## Work to complete
Could you please find each line in the records that contains the word "host" and copy it?

## Supplied records
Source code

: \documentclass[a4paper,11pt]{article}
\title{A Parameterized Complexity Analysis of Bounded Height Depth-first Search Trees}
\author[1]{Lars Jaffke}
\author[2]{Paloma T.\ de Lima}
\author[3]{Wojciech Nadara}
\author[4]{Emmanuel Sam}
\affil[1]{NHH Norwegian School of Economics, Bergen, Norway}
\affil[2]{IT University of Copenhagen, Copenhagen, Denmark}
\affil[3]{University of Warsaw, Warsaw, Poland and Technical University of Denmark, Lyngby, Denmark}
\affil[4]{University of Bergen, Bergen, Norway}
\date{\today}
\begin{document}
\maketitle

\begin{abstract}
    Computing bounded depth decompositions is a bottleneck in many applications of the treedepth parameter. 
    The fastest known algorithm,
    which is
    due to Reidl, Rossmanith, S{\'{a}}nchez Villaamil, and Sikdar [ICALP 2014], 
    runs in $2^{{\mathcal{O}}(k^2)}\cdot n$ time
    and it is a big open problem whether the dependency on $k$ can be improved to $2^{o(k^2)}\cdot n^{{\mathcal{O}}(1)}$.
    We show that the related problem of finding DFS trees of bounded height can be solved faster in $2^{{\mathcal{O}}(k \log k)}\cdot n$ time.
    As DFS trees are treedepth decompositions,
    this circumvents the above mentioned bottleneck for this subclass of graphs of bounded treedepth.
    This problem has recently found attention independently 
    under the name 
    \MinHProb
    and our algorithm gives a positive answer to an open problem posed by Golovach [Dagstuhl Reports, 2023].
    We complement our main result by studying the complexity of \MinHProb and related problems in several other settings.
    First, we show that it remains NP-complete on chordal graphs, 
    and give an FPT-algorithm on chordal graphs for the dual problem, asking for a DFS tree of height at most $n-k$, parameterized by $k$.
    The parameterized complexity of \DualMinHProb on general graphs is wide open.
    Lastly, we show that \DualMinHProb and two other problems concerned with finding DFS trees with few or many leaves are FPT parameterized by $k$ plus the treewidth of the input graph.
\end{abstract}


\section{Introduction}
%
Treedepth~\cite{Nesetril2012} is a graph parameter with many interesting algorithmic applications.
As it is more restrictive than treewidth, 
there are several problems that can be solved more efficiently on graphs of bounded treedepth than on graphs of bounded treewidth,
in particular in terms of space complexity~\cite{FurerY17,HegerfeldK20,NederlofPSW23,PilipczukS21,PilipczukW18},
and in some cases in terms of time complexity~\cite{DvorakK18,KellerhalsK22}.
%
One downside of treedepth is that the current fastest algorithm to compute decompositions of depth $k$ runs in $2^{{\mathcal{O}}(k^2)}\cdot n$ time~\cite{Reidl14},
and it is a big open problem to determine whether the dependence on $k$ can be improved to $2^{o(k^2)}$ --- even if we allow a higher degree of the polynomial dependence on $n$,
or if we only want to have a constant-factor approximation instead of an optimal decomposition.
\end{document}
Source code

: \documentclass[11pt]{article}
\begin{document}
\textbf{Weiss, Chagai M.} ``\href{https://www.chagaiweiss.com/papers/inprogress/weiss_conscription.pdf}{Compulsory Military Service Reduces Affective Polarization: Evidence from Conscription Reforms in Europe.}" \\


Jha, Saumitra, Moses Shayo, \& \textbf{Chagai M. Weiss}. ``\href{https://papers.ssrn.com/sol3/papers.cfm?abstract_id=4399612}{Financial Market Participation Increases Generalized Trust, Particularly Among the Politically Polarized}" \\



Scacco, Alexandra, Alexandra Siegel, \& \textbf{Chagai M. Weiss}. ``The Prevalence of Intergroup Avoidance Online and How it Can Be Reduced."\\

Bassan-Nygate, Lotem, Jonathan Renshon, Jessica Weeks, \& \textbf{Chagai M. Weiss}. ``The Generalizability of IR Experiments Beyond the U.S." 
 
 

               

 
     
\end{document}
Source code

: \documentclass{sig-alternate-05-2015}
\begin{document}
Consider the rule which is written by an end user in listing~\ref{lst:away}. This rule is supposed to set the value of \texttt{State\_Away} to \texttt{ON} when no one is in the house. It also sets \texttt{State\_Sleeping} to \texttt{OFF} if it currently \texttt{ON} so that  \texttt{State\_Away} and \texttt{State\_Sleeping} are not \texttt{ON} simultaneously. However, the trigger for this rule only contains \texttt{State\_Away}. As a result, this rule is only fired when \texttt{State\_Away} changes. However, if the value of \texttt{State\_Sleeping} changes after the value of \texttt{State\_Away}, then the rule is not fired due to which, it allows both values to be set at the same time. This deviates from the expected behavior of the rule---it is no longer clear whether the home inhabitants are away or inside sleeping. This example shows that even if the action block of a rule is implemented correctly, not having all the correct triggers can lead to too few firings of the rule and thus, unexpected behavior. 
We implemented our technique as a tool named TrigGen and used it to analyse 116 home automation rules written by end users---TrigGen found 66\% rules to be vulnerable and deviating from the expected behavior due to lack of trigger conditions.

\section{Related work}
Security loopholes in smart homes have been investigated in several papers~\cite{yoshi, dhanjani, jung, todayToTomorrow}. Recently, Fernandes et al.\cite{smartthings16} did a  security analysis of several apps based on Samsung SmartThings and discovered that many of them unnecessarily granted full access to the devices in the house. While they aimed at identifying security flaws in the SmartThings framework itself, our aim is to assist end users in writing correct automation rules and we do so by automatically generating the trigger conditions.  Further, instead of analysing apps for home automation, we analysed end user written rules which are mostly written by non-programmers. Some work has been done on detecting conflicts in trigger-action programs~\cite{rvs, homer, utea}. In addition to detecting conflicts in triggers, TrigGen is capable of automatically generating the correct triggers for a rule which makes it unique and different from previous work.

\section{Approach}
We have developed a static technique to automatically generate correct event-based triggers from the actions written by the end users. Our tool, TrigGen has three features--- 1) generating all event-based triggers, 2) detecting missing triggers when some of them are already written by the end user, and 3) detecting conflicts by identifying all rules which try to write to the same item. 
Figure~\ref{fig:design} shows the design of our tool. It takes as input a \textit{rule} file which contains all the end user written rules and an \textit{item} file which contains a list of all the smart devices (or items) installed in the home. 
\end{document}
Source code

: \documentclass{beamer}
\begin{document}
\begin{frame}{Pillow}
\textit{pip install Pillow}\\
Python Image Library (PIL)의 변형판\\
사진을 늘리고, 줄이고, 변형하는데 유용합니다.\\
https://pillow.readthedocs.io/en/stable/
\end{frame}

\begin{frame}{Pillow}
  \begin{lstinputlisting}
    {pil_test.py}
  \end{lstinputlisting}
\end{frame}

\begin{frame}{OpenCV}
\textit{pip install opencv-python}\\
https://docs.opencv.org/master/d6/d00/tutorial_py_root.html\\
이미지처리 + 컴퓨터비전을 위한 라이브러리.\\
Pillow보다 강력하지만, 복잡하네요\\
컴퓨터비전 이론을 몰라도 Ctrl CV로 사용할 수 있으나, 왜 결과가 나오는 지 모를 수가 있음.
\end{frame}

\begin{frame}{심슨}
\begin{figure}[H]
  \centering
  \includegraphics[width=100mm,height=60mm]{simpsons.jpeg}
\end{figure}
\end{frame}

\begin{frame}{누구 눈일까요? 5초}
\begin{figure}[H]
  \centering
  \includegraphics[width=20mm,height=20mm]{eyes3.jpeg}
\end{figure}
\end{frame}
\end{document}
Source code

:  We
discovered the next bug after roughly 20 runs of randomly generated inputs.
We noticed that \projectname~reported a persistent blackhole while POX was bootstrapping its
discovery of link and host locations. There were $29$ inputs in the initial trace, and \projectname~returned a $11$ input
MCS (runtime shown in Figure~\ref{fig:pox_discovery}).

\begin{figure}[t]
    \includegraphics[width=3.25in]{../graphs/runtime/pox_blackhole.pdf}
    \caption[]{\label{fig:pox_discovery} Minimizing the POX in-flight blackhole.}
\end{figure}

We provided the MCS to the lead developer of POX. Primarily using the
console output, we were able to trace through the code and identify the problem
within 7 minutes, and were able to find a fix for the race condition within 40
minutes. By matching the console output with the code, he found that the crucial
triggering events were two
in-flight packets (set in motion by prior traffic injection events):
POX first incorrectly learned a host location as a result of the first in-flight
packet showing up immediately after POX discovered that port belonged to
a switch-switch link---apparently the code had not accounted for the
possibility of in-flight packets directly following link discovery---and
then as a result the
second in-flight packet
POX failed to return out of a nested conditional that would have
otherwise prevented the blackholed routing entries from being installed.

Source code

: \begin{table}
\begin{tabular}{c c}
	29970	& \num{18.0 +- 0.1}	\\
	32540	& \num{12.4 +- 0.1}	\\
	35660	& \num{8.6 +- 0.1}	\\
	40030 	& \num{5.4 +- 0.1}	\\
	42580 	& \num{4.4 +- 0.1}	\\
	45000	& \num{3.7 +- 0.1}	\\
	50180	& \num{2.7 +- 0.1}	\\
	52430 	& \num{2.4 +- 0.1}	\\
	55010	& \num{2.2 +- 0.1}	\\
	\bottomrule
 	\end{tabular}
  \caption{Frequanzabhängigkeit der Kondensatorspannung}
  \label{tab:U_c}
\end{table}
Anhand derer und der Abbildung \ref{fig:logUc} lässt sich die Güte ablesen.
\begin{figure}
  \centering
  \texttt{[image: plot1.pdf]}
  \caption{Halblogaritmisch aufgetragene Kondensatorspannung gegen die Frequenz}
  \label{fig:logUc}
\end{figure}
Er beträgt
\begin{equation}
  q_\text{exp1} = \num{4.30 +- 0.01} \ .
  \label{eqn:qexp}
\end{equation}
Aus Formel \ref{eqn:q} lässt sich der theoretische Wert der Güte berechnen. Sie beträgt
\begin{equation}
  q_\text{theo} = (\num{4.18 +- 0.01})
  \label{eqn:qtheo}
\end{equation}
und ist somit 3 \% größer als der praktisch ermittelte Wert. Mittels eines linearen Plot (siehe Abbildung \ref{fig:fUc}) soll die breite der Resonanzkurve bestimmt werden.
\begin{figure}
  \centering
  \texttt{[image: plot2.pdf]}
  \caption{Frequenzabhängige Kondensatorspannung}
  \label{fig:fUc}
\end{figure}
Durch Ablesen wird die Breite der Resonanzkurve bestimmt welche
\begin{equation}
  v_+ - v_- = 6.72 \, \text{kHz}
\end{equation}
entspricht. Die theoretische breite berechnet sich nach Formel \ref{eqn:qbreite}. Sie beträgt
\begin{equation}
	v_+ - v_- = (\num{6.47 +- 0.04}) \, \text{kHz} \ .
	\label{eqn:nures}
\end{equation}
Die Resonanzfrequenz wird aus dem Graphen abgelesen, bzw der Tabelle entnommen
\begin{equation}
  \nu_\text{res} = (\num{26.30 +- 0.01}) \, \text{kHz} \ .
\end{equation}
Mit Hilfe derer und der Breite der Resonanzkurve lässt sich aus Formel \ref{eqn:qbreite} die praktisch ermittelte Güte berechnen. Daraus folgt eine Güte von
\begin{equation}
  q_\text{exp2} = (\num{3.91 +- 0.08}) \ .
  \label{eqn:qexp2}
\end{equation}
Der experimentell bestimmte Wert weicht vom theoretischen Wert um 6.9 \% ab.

## Exercise solution
discovery of link and host locations. There were $29$ inputs in the initial trace, and \projectname~returned a $11$ input
POX first incorrectly learned a host location as a result of the first in-flight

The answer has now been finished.